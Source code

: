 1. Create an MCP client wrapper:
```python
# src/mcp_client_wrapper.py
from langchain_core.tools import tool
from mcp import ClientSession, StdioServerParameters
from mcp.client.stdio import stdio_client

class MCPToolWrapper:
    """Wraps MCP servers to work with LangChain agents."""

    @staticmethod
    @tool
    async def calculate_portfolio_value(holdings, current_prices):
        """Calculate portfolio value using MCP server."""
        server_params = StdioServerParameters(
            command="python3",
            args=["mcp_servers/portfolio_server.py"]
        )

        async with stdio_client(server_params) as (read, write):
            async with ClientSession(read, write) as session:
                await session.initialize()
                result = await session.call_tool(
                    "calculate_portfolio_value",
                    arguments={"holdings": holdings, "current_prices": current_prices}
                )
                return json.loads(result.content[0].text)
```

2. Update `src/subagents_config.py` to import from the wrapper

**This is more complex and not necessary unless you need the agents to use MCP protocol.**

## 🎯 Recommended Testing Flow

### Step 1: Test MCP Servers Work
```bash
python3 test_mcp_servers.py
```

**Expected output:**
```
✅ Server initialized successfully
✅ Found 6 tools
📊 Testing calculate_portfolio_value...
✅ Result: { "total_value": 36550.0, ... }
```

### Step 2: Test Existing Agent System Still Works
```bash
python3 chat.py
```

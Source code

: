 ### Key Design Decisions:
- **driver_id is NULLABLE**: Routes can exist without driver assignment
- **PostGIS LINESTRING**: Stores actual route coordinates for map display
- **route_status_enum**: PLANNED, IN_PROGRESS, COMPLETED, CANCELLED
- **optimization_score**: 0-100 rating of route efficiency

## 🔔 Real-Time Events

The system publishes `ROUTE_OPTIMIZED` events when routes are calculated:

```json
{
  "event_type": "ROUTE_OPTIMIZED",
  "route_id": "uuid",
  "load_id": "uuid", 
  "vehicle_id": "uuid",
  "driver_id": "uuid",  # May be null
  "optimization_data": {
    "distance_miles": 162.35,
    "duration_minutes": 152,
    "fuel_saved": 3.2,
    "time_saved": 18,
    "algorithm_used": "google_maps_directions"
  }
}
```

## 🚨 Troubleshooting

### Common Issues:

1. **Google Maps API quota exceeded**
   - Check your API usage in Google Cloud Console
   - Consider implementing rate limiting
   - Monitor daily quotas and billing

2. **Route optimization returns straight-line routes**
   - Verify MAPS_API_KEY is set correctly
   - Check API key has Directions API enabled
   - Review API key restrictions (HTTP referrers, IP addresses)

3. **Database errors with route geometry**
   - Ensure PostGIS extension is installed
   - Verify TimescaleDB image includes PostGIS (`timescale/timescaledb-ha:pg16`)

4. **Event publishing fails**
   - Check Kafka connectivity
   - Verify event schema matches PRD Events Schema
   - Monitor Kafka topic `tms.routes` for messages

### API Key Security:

········

## TASK STATEMENT
Could you reproduce every record above exactly as it appears?

## RESPONSE TO THIS TASK
Source code

: 1. Create an MCP client wrapper:
```python
# src/mcp_client_wrapper.py
from langchain_core.tools import tool
from mcp import ClientSession, StdioServerParameters
from mcp.client.stdio import stdio_client

class MCPToolWrapper:
    """Wraps MCP servers to work with LangChain agents."""

    @staticmethod
    @tool
    async def calculate_portfolio_value(holdings, current_prices):
        """Calculate portfolio value using MCP server."""
        server_params = StdioServerParameters(
            command="python3",
            args=["mcp_servers/portfolio_server.py"]
        )

        async with stdio_client(server_params) as (read, write):
            async with ClientSession(read, write) as session:
                await session.initialize()
                result = await session.call_tool(
                    "calculate_portfolio_value",
                    arguments={"holdings": holdings, "current_prices": current_prices}
                )
                return json.loads(result.content[0].text)
```

2. Update `src/subagents_config.py` to import from the wrapper

**This is more complex and not necessary unless you need the agents to use MCP protocol.**

## 🎯 Recommended Testing Flow

### Step 1: Test MCP Servers Work
```bash
python3 test_mcp_servers.py
```

**Expected output:**
```
✅ Server initialized successfully
✅ Found 6 tools
📊 Testing calculate_portfolio_value...
✅ Result: { "total_value": 36550.0, ... }
```

### Step 2: Test Existing Agent System Still Works
```bash
python3 chat.py
```

Source code

: ### Key Design Decisions:
- **driver_id is NULLABLE**: Routes can exist without driver assignment
- **PostGIS LINESTRING**: Stores actual route coordinates for map display
- **route_status_enum**: PLANNED, IN_PROGRESS, COMPLETED, CANCELLED
- **optimization_score**: 0-100 rating of route efficiency

## 🔔 Real-Time Events

The system publishes `ROUTE_OPTIMIZED` events when routes are calculated:

```json
{
  "event_type": "ROUTE_OPTIMIZED",
  "route_id": "uuid",
  "load_id": "uuid", 
  "vehicle_id": "uuid",
  "driver_id": "uuid",  # May be null
  "optimization_data": {
    "distance_miles": 162.35,
    "duration_minutes": 152,
    "fuel_saved": 3.2,
    "time_saved": 18,
    "algorithm_used": "google_maps_directions"
  }
}
```

## 🚨 Troubleshooting

### Common Issues:

1. **Google Maps API quota exceeded**
   - Check your API usage in Google Cloud Console
   - Consider implementing rate limiting
   - Monitor daily quotas and billing

2. **Route optimization returns straight-line routes**
   - Verify MAPS_API_KEY is set correctly
   - Check API key has Directions API enabled
   - Review API key restrictions (HTTP referrers, IP addresses)

3. **Database errors with route geometry**
   - Ensure PostGIS extension is installed
   - Verify TimescaleDB image includes PostGIS (`timescale/timescaledb-ha:pg16`)

4. **Event publishing fails**
   - Check Kafka connectivity
   - Verify event schema matches PRD Events Schema
   - Monitor Kafka topic `tms.routes` for messages

### API Key Security:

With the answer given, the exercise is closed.